A direct listing is one method by which a company can list shares of stock on a public exchange such as the New York Stock Exchange (NYSE) or Nasdaq, also referred to as “going public”. (The other way is through an initial public offering, commonly referred to as an IPO.)
Direct listings, also known as the direct listing process (DLP), direct placement, or direct public offering (DPO), have existed for some time, but in December 2020 the SEC revised the rules around this action, allowing companies to raise capital during a direct listing. The New York Stock Exchange had previously experimented with allowing the raising of capital during direct listings of companies.
Direct Listing vs. IPO
While somelisting choices involve selling shares of stock to investors, IPOs and direct listings have many differences. The main difference between the two is that with an IPO a company issues and sells new shares of stock, while with a direct listing shareholders sell existing shares.
How Does a Direct Listing Work?
A direct listing is fairly straightforward. If a private company is interested in going public but isn’t necessarily looking to raise additional capital, they may choose to do a direct listing. With a direct listing, anyone who owns shares in the company can sell them directly to the public. Holders may include investors, promoters, and employees.

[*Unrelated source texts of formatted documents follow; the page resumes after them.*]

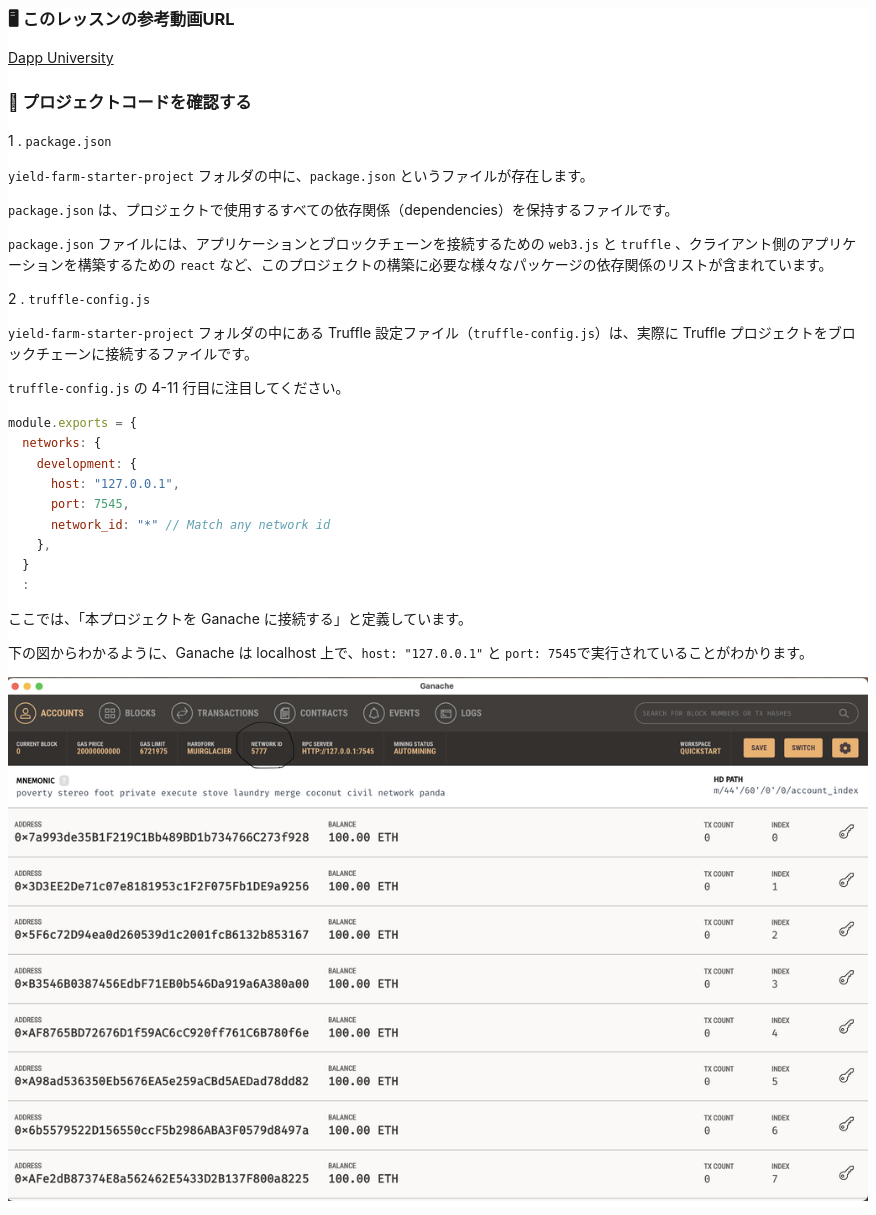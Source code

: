 ###  🖥 このレッスンの参考動画URL
[Dapp University](https://youtu.be/CgXQC4dbGUE?t=1047)

### 📂 プロジェクトコードを確認する

1 \. `package.json`

`yield-farm-starter-project` フォルダの中に、`package.json` というファイルが存在します。

`package.json` は、プロジェクトで使用するすべての依存関係（dependencies）を保持するファイルです。

`package.json` ファイルには、アプリケーションとブロックチェーンを接続するための `web3.js` と `truffle` 、クライアント側のアプリケーションを構築するための `react` など、このプロジェクトの構築に必要な様々なパッケージの依存関係のリストが含まれています。

2 \. `truffle-config.js`

`yield-farm-starter-project` フォルダの中にある Truffle 設定ファイル（`truffle-config.js`）は、実際に Truffle プロジェクトをブロックチェーンに接続するファイルです。

`truffle-config.js` の 4-11 行目に注目してください。

```javascript
module.exports = {
  networks: {
    development: {
      host: "127.0.0.1",
      port: 7545,
      network_id: "*" // Match any network id
    },
  }
  :
```

ここでは、「本プロジェクトを Ganache に接続する」と定義しています。

下の図からわかるように、Ganache は localhost 上で、`host: "127.0.0.1"` と `port: 7545`で実行されていることがわかります。

![](/public/images/401-Ganache-Yield-Farm/section-1/12_1_2.png)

By choosing a direct listing over an IPO, a company can avoid using an underwriter, which saves money. Further, because no new shares are created with a direct listing, existing shares won’t get diluted. Stock prices are determined by the market, according to supply and demand. (For this reason, the more recognizable the company, the more potential there could be for investor interest in its shares.)
How an Initial Public Offering Works
Initial public offerings are a popular choice for companies looking to raise capital. The company works with an underwriter (typically part of an investment bank), who helps navigate regulations and figure out the initial price of the shares. They may also purchase shares from the company and sell them to investors (such as mutual funds, insurance companies, investment banks, and broker-dealers) who will in turn sell them to the public.
One benefit of working with an underwriter is the greenshoe option. This is an agreement that a company can enter into with the underwriter in which the underwriter has the right to sell a greater number of shares during the sale than they originally intended to, if there is a lot of market demand. This can help the company gain additional investment.
Working with an underwriter creates some security for the company, which is one reason so many companies go the route of the IPO.
Pros and Cons of Direct Listings
There are both benefits and downsides for companies and investors when it comes to direct listings vs. IPOs.
Pros of a Direct Listing
• Less expensive than an IPO for the company. Unlike IPOs, direct listings do not require underwriters, since no new shares are being created. Typically, an underwriter charges a percentage fee per share between 3% and 7%. This can add up to be in the hundreds of millions of dollars. In addition, underwriters often purchase shares below their decided upon market value, so companies don’t receive as much investment as they may have had they sold those shares to retail investors.
• No lock-up periods for shares. IPOs are also subject to lock-up regulations that a company may want to avoid. If a company goes through an IPO, existing shareholders are generally not allowed to sell their shares to the public during the sale and for a period of time following the sale. These lock-up periods are required in order to prevent stock prices from decreasing due to an oversupply. The direct listing model is essentially the opposite, in which existing shareholders sell their stock to the public and no new shares are sold.
• Provides liquidity for existing shareholders. That’s because anyone who owns stock in the company can sell their shares during a direct listing.
Cons of a Direct Listing
• Potential for initial volatility. With an IPO, underwriters help bring in investors and can help avoid volatility during and after the shares get listed. A direct listing proceeds without that assistance.
• Risk that shares won’t sell. With a direct listing, the amount of shares sold is based solely on market demand. Because of this, it’s important for a company to evaluate the market demand for its stock before deciding to go the route of a direct listing. Companies best suited to direct listings are those that sell directly to consumers and have both a strong, recognizable brand and a business model that the public can easily understand and evaluate.
• No help from underwriters with marketing and sales. Underwriters provide guarantees, promotion, and support during the listing process. Without an underwriter involved, the company may find that shares are difficult to sell, there may be legal issues during the sale, and the share price may see extreme swings.
• No guarantee of stock price. Just as there is no guarantee that shares will sell, there is also no guarantee of stock price. In contrast, having an underwriter can help manage potentially extreme price swings.
Direct listings are an appealing alternative to IPOs for private companies who want to go public, thanks in part to lower costs and reduced regulations. A direct listing may also be appealing to retail investors who want to purchase shares from companies that are going public.